Data section:
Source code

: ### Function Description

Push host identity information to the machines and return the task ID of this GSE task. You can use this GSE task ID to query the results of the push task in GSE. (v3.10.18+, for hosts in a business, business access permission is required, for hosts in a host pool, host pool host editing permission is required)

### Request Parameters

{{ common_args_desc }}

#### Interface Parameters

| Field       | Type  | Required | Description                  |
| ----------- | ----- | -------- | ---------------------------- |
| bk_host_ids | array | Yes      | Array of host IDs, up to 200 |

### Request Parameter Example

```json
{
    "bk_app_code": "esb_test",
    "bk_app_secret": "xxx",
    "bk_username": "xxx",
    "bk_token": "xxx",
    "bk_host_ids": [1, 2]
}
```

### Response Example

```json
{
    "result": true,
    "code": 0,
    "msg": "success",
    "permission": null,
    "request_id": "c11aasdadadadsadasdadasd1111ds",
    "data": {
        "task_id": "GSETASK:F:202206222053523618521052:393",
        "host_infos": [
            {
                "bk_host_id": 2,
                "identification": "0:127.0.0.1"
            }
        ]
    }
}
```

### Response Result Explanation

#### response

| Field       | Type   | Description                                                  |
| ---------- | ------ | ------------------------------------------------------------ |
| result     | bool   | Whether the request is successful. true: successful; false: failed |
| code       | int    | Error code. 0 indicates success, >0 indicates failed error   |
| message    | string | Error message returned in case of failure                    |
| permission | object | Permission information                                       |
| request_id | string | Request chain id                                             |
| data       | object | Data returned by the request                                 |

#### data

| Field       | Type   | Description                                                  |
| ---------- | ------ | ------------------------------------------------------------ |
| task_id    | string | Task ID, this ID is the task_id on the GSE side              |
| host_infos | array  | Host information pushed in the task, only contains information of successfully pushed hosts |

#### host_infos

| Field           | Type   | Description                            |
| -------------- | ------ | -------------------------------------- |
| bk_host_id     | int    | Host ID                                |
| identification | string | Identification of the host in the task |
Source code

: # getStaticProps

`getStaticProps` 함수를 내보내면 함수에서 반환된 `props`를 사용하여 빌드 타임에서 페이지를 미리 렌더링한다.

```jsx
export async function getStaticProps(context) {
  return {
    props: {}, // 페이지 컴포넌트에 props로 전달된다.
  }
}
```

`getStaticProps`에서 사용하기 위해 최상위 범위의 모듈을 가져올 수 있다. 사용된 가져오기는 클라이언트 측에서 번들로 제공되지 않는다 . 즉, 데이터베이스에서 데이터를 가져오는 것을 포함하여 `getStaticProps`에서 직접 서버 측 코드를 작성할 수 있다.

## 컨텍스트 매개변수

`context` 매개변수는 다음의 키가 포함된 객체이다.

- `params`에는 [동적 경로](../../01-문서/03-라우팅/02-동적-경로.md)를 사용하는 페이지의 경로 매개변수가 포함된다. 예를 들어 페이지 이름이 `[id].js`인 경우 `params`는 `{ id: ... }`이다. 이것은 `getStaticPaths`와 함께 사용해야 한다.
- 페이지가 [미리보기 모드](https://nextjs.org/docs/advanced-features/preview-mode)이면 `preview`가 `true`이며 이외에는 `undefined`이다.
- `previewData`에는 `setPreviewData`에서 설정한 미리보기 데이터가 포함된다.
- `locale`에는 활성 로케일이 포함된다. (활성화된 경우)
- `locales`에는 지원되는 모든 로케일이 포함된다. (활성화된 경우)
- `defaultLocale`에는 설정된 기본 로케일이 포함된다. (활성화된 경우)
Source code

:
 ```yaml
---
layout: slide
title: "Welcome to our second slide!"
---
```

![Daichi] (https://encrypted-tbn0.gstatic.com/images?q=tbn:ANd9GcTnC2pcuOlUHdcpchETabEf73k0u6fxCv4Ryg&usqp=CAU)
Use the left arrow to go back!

Exercise goal: Bring together all lines from the listing that contain the word "미리보기".

Output of the task:
- 페이지가 [미리보기 모드](https://nextjs.org/docs/advanced-features/preview-mode)이면 `preview`가 `true`이며 이외에는 `undefined`이다.
- `previewData`에는 `setPreviewData`에서 설정한 미리보기 데이터가 포함된다.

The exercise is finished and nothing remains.